The culmination of the events of the past two years is forcing our tertiary institutions out of the "traditional training" comfort zone to develop and implement innovative and impactful teaching, learning and training strategies for clinical dentistry. This includes a thorough reconsideration of minimum clinical competency training. In a normal setting our curricula and training methods are fluid and regularly revised and enhanced. However, given the amount of clinical training time lost in the last year for various reasons, we run a serious risk not to deliver newly qualified and competent oral healthcare practitioners to serve the South African population in time.

A clinical competency is in essence any procedure or skill that is performed independently and completely, and repeatedly by the candidate, to the satisfaction of the trainer and assessor within defined exit level outcomes.

 

 

This implies that a period of clinical orientation and training has taken place preceding the assessment process of the clinical competency. Traditionally this was achieved by larger numbers of procedures with regular feedback to the student as the levels of difficulty was increased over time. It seems now that high-impact, high-stakes assessments are becoming increasingly utilized as an adaptation for clinical competency assessment, and quite often it leads to a neglect of the preceding orientation phase of clinical training. Clinical disciplines now have to create new competency checklists and rubrics to ensure the holistic development of any individual practitioner, in the shortest amount of time possible, and still it has to be educationally sound.

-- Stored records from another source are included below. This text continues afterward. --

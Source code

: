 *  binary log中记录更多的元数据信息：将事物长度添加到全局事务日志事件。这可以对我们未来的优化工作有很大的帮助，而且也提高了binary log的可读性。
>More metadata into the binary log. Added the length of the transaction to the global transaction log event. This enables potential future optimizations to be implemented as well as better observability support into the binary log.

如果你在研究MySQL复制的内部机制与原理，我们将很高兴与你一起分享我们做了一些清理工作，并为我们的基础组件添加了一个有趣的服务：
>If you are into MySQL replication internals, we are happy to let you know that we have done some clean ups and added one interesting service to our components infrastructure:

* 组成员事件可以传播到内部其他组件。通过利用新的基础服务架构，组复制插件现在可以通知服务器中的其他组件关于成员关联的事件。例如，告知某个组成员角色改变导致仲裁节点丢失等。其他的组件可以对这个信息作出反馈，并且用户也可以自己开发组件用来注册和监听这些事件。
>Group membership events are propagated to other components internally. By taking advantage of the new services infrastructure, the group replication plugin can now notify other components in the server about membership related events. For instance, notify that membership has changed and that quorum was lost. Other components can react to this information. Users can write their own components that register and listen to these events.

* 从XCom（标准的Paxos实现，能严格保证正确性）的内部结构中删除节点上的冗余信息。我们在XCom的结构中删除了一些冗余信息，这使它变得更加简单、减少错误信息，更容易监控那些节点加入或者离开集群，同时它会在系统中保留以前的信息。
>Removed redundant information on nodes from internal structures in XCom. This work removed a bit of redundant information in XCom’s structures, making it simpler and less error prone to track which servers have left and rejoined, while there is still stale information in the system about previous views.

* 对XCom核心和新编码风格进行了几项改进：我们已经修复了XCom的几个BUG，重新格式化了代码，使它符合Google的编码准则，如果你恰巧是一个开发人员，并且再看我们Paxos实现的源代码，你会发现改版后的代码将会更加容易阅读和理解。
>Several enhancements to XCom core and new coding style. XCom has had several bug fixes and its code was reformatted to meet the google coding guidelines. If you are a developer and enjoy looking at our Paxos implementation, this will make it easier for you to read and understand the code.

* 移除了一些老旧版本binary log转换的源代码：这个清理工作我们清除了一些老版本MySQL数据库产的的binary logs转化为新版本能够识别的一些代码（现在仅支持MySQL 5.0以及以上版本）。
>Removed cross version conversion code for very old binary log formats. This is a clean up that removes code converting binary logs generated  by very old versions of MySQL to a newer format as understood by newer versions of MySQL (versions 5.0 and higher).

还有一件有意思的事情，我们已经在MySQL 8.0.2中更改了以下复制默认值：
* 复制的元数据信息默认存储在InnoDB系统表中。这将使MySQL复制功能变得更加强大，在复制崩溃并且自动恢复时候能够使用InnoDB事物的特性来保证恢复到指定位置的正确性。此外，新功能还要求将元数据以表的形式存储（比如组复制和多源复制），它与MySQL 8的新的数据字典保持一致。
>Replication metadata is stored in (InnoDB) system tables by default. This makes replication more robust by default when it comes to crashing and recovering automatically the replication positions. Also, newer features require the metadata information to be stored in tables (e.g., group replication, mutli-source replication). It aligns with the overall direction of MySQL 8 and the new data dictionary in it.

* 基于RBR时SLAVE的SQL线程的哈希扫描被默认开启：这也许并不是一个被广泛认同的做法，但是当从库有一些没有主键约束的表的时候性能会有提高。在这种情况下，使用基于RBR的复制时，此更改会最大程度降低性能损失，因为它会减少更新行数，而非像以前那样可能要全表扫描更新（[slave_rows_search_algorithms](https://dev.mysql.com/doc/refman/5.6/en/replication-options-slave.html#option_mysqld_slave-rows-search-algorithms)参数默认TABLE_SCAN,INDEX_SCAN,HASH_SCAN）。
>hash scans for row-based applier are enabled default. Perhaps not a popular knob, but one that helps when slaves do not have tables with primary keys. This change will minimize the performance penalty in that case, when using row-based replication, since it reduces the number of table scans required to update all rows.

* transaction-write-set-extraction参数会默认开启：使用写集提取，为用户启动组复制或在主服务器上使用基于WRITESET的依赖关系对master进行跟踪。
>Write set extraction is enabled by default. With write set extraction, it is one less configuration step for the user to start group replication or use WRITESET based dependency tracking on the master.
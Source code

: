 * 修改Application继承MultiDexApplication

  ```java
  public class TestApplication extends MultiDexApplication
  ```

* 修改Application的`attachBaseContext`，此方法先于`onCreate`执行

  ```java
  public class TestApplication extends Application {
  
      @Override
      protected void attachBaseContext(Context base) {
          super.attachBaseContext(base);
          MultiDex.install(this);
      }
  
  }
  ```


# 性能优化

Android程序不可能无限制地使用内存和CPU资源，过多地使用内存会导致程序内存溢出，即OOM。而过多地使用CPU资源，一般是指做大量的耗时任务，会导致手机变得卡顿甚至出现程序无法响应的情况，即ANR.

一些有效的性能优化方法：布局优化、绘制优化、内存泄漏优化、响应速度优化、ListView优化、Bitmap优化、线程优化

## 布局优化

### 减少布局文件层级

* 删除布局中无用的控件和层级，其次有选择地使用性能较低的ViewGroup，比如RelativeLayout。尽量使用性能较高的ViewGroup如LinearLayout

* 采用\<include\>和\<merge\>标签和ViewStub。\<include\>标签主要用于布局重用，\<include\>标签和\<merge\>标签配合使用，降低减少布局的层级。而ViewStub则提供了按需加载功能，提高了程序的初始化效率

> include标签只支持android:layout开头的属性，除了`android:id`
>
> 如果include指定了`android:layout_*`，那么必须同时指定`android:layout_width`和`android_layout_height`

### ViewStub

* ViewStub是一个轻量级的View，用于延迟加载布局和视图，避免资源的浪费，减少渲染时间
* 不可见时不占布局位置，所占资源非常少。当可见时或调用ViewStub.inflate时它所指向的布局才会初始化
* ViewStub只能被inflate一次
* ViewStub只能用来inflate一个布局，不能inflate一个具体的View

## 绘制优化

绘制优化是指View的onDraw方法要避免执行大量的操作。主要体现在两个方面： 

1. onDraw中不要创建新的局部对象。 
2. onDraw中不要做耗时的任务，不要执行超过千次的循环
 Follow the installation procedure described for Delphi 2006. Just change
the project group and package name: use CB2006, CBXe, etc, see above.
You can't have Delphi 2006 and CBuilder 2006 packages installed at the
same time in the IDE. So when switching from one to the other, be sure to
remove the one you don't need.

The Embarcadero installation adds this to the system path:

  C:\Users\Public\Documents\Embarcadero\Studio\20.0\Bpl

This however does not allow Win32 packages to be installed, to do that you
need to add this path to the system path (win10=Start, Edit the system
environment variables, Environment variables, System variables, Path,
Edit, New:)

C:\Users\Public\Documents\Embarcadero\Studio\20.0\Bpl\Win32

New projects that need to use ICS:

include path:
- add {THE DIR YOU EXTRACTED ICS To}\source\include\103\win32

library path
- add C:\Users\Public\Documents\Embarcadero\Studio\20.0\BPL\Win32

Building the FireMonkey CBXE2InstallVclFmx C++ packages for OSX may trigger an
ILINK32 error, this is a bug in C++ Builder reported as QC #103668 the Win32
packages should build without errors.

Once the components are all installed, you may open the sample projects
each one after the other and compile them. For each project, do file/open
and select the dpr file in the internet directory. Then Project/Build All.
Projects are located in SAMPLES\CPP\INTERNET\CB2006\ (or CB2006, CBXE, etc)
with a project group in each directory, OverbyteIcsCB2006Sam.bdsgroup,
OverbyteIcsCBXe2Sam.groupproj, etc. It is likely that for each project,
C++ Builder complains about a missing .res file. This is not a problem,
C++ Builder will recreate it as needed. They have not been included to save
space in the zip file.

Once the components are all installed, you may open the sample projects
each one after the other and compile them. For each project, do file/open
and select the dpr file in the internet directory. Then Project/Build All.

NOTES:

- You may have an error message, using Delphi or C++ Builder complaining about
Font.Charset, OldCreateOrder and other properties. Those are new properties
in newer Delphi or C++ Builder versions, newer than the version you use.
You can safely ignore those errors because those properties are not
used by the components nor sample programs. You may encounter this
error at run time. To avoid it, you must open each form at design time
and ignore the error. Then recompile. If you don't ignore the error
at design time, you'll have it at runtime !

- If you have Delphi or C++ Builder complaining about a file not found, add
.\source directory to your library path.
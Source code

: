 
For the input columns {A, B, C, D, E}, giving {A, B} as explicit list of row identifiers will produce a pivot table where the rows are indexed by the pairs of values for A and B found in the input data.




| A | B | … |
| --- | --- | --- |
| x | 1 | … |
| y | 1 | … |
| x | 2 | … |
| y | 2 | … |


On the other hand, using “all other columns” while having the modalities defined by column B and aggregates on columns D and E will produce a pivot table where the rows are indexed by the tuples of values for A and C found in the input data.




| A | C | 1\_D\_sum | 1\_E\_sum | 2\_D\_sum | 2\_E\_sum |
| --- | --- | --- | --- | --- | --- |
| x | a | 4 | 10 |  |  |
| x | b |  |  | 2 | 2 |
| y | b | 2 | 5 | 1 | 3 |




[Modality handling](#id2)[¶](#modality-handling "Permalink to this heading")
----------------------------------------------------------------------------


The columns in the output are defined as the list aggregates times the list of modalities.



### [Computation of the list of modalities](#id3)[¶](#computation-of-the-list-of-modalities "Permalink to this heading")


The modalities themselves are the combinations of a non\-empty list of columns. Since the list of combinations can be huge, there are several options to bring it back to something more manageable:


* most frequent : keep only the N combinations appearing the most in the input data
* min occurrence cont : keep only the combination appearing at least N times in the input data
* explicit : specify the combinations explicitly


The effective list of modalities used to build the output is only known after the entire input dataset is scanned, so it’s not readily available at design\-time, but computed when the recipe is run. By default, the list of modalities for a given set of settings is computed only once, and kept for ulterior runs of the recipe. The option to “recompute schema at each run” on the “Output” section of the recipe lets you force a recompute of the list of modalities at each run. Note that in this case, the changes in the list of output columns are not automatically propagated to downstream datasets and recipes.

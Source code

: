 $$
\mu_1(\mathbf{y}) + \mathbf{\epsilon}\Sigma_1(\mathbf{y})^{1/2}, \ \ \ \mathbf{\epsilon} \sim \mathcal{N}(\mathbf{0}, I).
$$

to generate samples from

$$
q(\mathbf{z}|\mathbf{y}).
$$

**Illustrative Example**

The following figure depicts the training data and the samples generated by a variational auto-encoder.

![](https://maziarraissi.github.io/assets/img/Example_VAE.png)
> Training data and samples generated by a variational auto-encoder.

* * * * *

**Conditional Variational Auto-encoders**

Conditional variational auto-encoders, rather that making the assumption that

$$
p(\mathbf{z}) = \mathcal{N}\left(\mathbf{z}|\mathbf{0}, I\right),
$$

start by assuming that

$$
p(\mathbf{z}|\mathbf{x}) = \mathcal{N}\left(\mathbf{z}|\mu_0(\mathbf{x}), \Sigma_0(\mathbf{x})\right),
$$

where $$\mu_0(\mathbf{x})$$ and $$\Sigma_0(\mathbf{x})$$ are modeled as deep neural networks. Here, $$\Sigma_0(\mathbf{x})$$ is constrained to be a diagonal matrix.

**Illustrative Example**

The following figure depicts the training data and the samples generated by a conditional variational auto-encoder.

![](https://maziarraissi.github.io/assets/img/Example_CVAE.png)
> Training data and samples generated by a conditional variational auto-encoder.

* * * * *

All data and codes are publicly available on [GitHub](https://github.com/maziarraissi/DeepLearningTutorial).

Importantly: the core clinical competencies required to qualify a dentist remain in place and may even be growing in some instances. These competencies do not diminish, and portions thereof do not fall away simply because we don't have time to train clinicians. The onus therefore rests on the inspecting and accrediting authorities and statutory bodies to regularly communicate and enforce the requirements to the training institutions.

The dental schools in turn must ensure that the clinical competency training criteria are achieved ethically and correctly, and records must be kept for future reference. By simply reducing clinical exposure time to compensate for time lost in the COVID-19 pandemic is not educationally sound, does not deliver clinical skills or the development thereof, and has the potential for disastrous consequences in the communities that these individuals will be placed in.

The unavoidable ingredient required for clinical competency training is time spent on training and perfecting clinical skills and techniques. I want to urge our tertiary institutions and dental schools not to lose sight of this when updating dental curricula. This is an opportunity for Dentistry to shine and take the lead in the healthcare professions as an example of adaptation in the face of adversity, and to sustain high-quality clinical competency training from South Africa.